Task statement: Look through the records that follow. Copy every line containing the word "description".

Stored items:
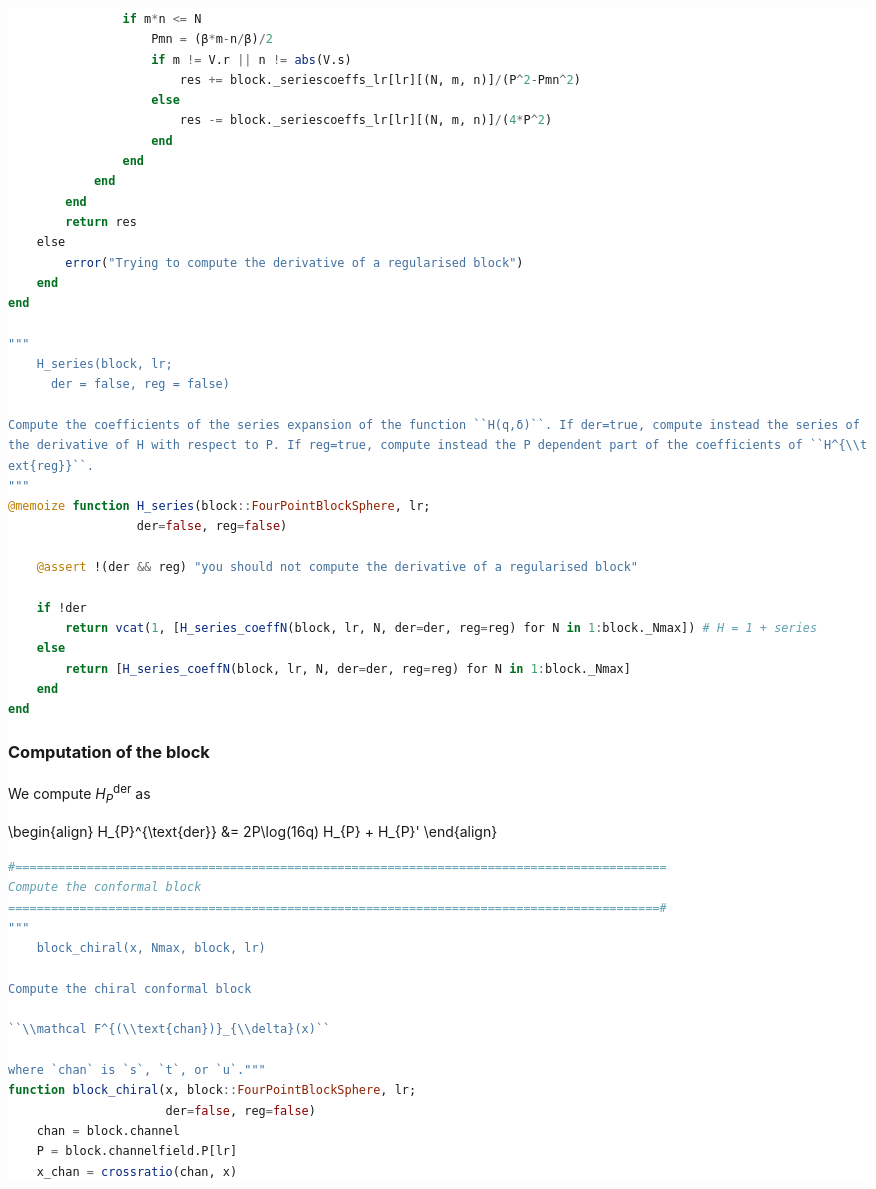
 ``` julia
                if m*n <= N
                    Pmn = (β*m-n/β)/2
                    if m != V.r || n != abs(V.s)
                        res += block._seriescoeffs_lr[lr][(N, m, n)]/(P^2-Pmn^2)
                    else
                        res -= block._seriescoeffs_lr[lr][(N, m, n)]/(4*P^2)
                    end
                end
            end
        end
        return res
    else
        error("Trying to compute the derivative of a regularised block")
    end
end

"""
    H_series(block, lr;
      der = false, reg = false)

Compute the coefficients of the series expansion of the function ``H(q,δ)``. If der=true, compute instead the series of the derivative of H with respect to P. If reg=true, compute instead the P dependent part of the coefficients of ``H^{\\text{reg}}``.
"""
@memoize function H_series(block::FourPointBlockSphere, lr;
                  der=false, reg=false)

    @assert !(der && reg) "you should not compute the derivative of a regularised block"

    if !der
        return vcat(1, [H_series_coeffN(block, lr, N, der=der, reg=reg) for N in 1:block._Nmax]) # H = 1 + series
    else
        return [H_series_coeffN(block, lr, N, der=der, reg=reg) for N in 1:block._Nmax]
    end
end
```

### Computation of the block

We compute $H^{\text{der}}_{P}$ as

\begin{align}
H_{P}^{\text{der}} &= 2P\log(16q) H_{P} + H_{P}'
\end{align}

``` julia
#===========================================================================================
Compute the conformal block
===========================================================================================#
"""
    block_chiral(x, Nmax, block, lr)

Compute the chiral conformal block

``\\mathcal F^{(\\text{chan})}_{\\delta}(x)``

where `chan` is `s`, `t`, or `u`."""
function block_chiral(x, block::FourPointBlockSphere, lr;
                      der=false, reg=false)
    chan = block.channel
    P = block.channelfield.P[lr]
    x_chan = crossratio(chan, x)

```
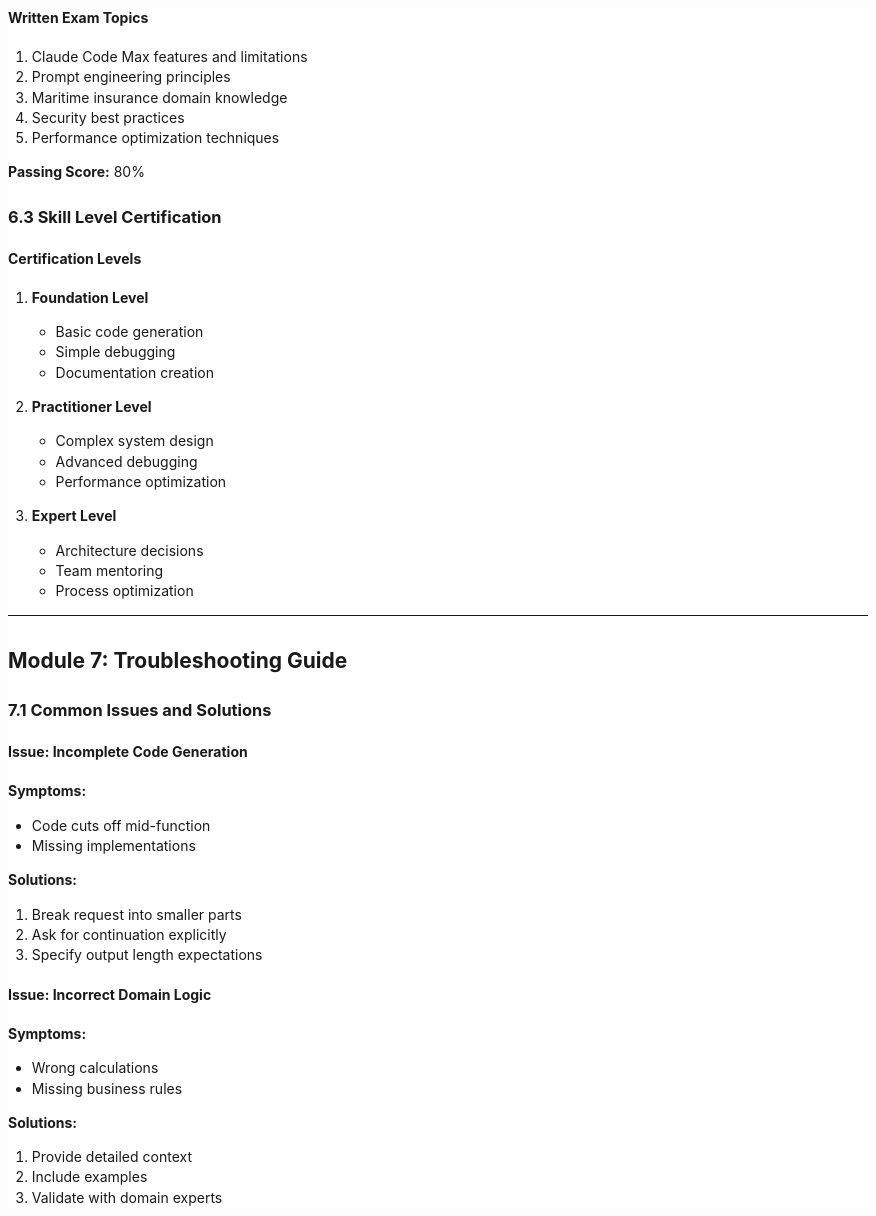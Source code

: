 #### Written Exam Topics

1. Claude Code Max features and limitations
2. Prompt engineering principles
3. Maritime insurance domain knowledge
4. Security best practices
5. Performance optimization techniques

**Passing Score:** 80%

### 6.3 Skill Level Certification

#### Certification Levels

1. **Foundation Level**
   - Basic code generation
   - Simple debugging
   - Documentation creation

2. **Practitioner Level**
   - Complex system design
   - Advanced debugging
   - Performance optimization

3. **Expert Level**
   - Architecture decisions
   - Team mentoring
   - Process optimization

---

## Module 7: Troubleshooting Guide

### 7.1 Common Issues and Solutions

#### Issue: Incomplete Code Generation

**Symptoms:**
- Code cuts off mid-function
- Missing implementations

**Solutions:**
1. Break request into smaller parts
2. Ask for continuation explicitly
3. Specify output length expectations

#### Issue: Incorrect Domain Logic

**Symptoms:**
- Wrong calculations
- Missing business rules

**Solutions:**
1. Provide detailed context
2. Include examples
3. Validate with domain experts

---

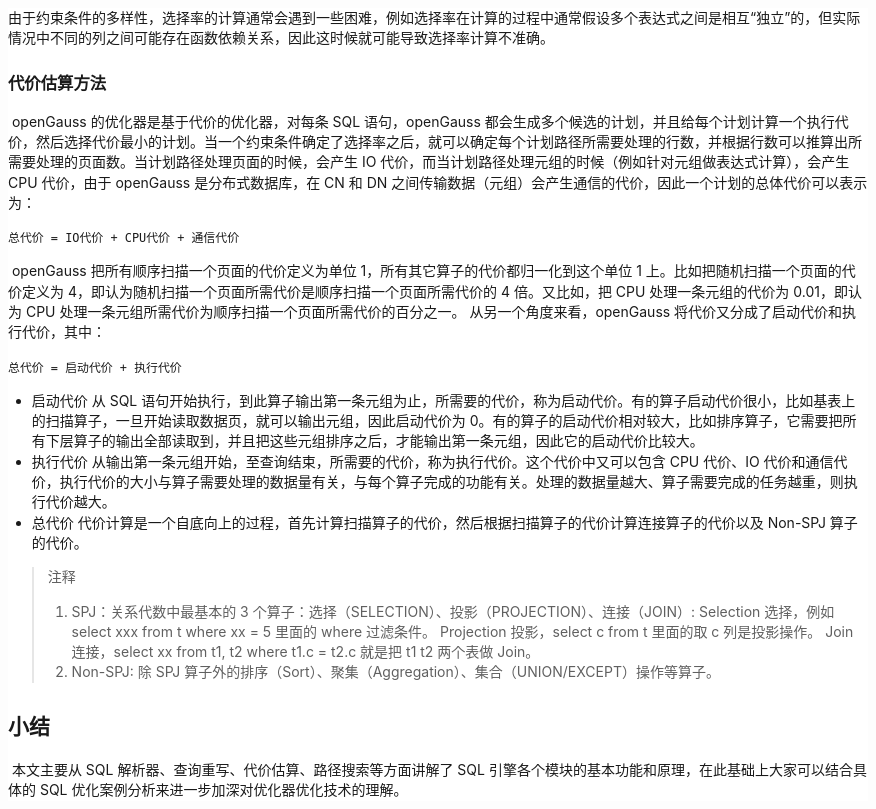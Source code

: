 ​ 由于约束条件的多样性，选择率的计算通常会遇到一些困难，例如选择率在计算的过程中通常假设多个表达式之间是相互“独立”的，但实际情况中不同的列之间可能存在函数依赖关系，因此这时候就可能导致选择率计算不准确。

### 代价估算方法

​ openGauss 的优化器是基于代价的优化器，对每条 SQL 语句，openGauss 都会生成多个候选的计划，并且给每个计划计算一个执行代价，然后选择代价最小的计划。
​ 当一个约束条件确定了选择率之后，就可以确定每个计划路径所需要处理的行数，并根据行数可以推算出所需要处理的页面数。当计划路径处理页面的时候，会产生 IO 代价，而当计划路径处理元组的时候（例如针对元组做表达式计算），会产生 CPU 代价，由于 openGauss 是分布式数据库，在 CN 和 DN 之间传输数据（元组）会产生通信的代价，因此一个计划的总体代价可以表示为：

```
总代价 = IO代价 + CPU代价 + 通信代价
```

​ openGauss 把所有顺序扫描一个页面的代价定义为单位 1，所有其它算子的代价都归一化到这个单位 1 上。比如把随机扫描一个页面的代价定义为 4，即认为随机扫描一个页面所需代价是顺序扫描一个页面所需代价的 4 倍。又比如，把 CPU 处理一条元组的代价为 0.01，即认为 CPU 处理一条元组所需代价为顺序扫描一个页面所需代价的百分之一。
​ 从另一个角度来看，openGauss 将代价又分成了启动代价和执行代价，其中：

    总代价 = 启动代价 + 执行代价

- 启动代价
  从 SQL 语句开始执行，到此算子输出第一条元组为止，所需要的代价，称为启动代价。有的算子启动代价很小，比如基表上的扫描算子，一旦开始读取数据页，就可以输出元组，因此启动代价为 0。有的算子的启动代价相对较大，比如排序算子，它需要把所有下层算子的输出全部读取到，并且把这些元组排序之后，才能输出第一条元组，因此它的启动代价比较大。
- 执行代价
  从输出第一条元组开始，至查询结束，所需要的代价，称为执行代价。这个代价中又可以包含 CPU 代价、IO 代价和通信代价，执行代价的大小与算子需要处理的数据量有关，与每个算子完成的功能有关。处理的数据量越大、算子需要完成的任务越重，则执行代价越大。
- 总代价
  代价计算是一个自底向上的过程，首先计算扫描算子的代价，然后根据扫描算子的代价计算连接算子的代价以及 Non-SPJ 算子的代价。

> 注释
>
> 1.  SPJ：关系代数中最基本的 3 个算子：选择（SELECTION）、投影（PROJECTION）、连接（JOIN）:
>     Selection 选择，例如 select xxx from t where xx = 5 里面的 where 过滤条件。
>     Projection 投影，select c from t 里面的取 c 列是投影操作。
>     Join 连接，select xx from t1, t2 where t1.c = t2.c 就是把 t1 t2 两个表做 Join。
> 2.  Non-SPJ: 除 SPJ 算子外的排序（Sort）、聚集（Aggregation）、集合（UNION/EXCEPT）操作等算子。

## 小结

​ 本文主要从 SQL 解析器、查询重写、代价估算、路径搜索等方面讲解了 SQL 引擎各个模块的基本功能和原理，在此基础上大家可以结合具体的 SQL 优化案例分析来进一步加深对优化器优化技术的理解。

==

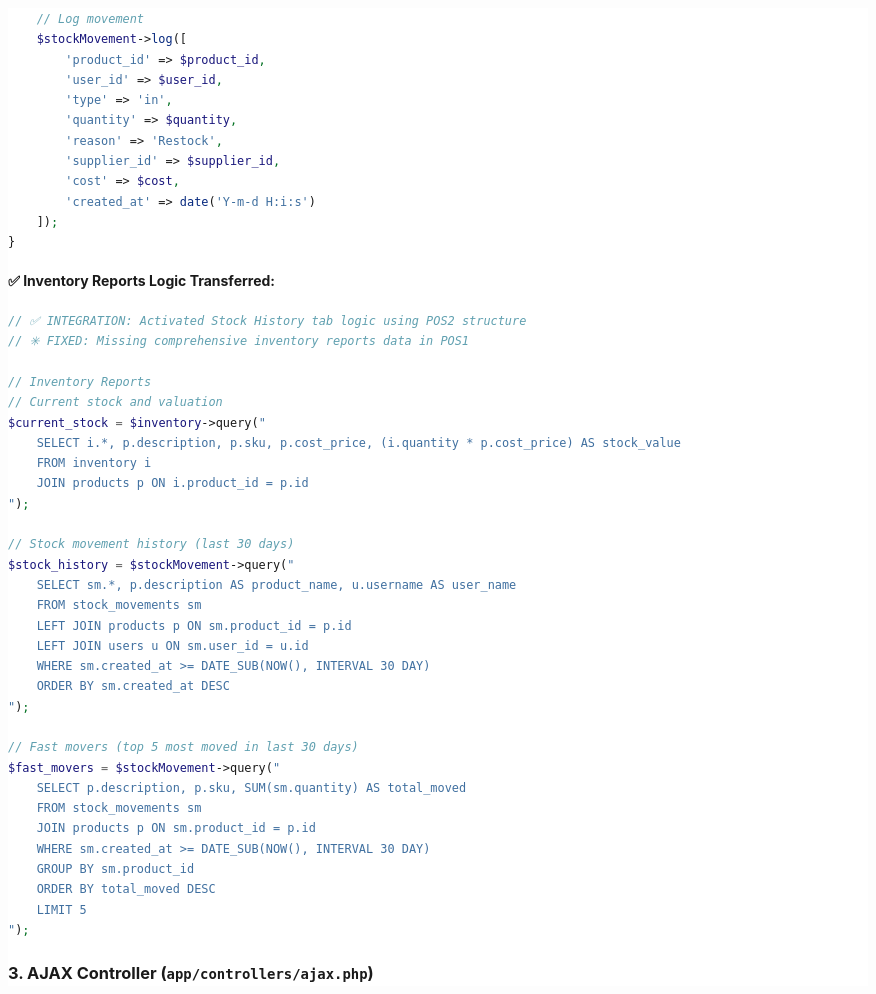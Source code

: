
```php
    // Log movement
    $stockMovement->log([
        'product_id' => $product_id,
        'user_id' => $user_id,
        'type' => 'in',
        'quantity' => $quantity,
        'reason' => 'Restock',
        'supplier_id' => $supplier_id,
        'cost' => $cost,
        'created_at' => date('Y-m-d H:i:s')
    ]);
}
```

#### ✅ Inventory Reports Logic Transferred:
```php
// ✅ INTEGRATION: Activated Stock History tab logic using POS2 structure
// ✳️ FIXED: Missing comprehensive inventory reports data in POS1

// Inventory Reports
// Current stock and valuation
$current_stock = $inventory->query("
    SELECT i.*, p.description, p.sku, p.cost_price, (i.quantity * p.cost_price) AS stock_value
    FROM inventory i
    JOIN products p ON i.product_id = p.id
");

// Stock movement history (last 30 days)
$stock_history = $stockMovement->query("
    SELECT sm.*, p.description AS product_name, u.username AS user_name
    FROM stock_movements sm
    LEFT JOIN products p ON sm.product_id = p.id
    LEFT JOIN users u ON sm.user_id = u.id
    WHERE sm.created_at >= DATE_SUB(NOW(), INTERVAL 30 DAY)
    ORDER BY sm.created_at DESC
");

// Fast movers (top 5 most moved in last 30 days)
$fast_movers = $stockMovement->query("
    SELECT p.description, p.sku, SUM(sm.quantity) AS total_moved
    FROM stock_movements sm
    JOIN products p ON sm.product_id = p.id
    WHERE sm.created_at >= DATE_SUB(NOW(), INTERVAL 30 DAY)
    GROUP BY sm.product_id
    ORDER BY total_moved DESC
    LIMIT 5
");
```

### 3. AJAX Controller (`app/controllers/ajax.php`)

Solution to the exercise:
    SELECT i.*, p.description, p.sku, p.cost_price, (i.quantity * p.cost_price) AS stock_value
    SELECT sm.*, p.description AS product_name, u.username AS user_name
    SELECT p.description, p.sku, SUM(sm.quantity) AS total_moved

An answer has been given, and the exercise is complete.